O outro lado da história
‘Meu povo queria apenas a paz,
um pedaço de chão para sobreviver.
Hoje estão assustados, humilhados pela sociedade
por esta não conhecer a verdade”(Antonio J. Rodrigues – Guarani , 18 anos)
A caminho de Dourados iam se projetando, como um reprise permanente, o cenário de violência que envolve os Kaiowá Guarani da região do cone sul do estado de Mato Grosso do Sul: assassinatos, suicídios, expulsões, homicídios, mortes por fome e desnutrição, alcoolismo, droga, mortes e ferimentos por atropelamento, estupros. No jornal, vemos as notícias do suicídio de um índio de 26 anos e outro da mesma idade estirado no asfalto, morto por atropelamento. Ao mesmo tempo, podia-se ler uma declaração do governador do Estado qualificando de “ridícula” a ação dos índios de Nhanderu Marangatu, que no Dia do Índio fecharam a estrada BR 384, à beira da qual estão vivendo. Enfim, uma conjuntura de extrema violência conspirando contra a vida dos índios.
Estado de comoção antiindígena
Uma rápida visita a acampamentos Kaiowá Guarani da região e algumas aldeias, inclusive com uma das irmãs de Carlitos, uma preocupação comum: temor pela vida do cacique Carlitos preso, juntamente com outros oito membros da aldeia Passo Piraju, no presídio de segurança máxima Harry Amorim Costa. A incomunicabilidade em que estão os índios aumenta ainda mais os temores. Uma das lideranças que esteve na comunidade para se inteirar dos fatos, ocasião em que chegou um grupo da polícia civil, tendo seu coordenador afirmado diante dos índios que caso Carlitos passasse por aí ele iria “peneirá-lo”.
A versão veiculada pelas autoridades policiais e políticas, falando de emboscada e barbarismo dos índios, fez com que as manifestações de repulsa e ódio aos índios aumentassem aceleradamente, transformando-se num estado de comoção antiindígena.
Enquanto isso
A cidade sedia o 2o.
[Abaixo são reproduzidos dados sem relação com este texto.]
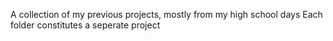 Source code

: A collection of my previous projects, mostly from my high school days
Each folder constitutes a seperate project
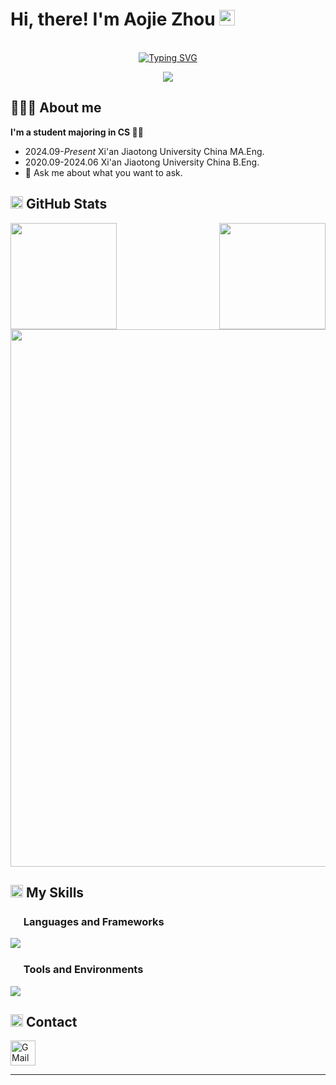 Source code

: 
<!--
**thunderbolt-fire/thunderbolt-fire** is a ✨ _special_ ✨ repository because its `README.md` (this file) appears on your GitHub profile.

Here are some ideas to get you started:

- 🔭 I’m currently working on ...
- 🌱 I’m currently learning ...
- 👯 I’m looking to collaborate on ...
- 🤔 I’m looking for help with ...
- 💬 Ask me about ...
- 📫 How to reach me: ...
- 😄 Pronouns: ...
- ⚡ Fun fact: ...
-->
# Hi, there! I'm Aojie Zhou <img src="https://user-images.githubusercontent.com/71177584/204090535-8da76dcf-df5e-44aa-a9e4-f658f051dcff.gif" width="25px" />
<p align="center">
  <br/>
 <a href="https://git.io/typing-svg"><img src="https://readme-typing-svg.demolab.com?font=Merienda&size=25&pause=1000&center=true&vCenter=true&random=false&width=435&lines=thunderbolt-fire" alt="Typing SVG" /></a>
</p>

<p align="center">
  <img src="https://komarev.com/ghpvc/?username=thunderbolt-fire&color=blue&style=for-the-badge" />
</p>



## 👨🏻‍💻 About me

**I'm a student majoring in CS 👨‍🎓**

- 2024.09-*Present* Xi'an Jiaotong University China MA.Eng.
- 2020.09-2024.06 Xi'an Jiaotong University China B.Eng.
- 💬 Ask me about what you want to ask.


## <img src="https://media.giphy.com/media/WUlplcMpOCEmTGBtBW/giphy.gif" height="20" /> GitHub Stats

<p align="center" width="860" /> 
  <img align="left" src="https://github-readme-stats.vercel.app/api?username=thunderbolt-fire&show_icons=true&theme=default&hide_border=true&include_all_commits=true&count_private=true" height="170" />
  <img align="right" src="https://github-readme-stats.vercel.app/api/top-langs/?username=thunderbolt-fire&theme=default&layout=compact&hide_border=true&langs_count=5&hide=makefile,cmake" height="170" />
</p>
<p align="center"> 
  <img src="https://github-profile-trophy.vercel.app/?username=thunderbolt-fire&theme=flat&column=-1&no-frame=true" width="860"/>
</p>

## <img src="https://img.icons8.com/dusk/64/null/development-skill.png" height="20" /> My Skills

### <img src="https://img.icons8.com/dusk/64/null/program.png" height="17" /> Languages and Frameworks

<p align="left"> 
  <img src="https://skillicons.dev/icons?i=cpp,py,pytorch,html,js,css,flask,vue,md,latex&theme=light&perline=20" />
</p>

### <img src="https://img.icons8.com/dusk/64/null/maintenance.png" height="17" /> Tools and Environments

<p align="left"> 
  <img src="https://skillicons.dev/icons?i=arduino,docker,git,github,linux,matlab,obsidian,nodejs,&theme=light&perline=20" />
</p>


## <img src="https://img.icons8.com/dusk/64/null/share-2.png" height="20" /> Contact

<a href="mailto:zaj820876325@gmail.com" target="_blank"><img alt="GMail" title="GMail" src="https://img.icons8.com/dusk/64/null/gmail.png" width="40"></a>


---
Simpósio Internacional de Religiosidade, Religiões e Cultura. Não dá para refletir sobre o tema – lembrando a importante experiência dos jesuítas junto aos Guarani, no século 18, presentes inclusive na região com as reduções de Itatim – sem ser envolvido pelo clima de hostilidade , temores e ameaças que pesam sobre os Guarani presos na cidade (fala-se que existe mais de 50 Guarani presos na região), acampados na beira da estrada, ou confinados em espaços mínimos, como é o caso da Terra Indígena de Dourados, a maior concentração e favelização indígena do país.
Uma chiadeira geral em função de um novo foco de aftosa identificado no município de Japorã ameaça o bom desempenho do boi na economia regional. Não faltam os choramingos em função da quebra da safra da soja agravada com a queda do preço da mesma no mercado internacional. Fala-se em mais de dois milhões de toneladas estocadas aguardando o melhora do preço. Nas andanças pela vastidão da região o que se vê mesmo é o verde do milho, de todos os tamanhos, desde o recém nascido ao que já está pendoando, o já espigado ou já quase no ponto de colheita. O bom preço do milho estimulou o plantio massivo desse alimento indígena hoje sob o controle das multinacionais (sementes) e do agronegócio (produtores).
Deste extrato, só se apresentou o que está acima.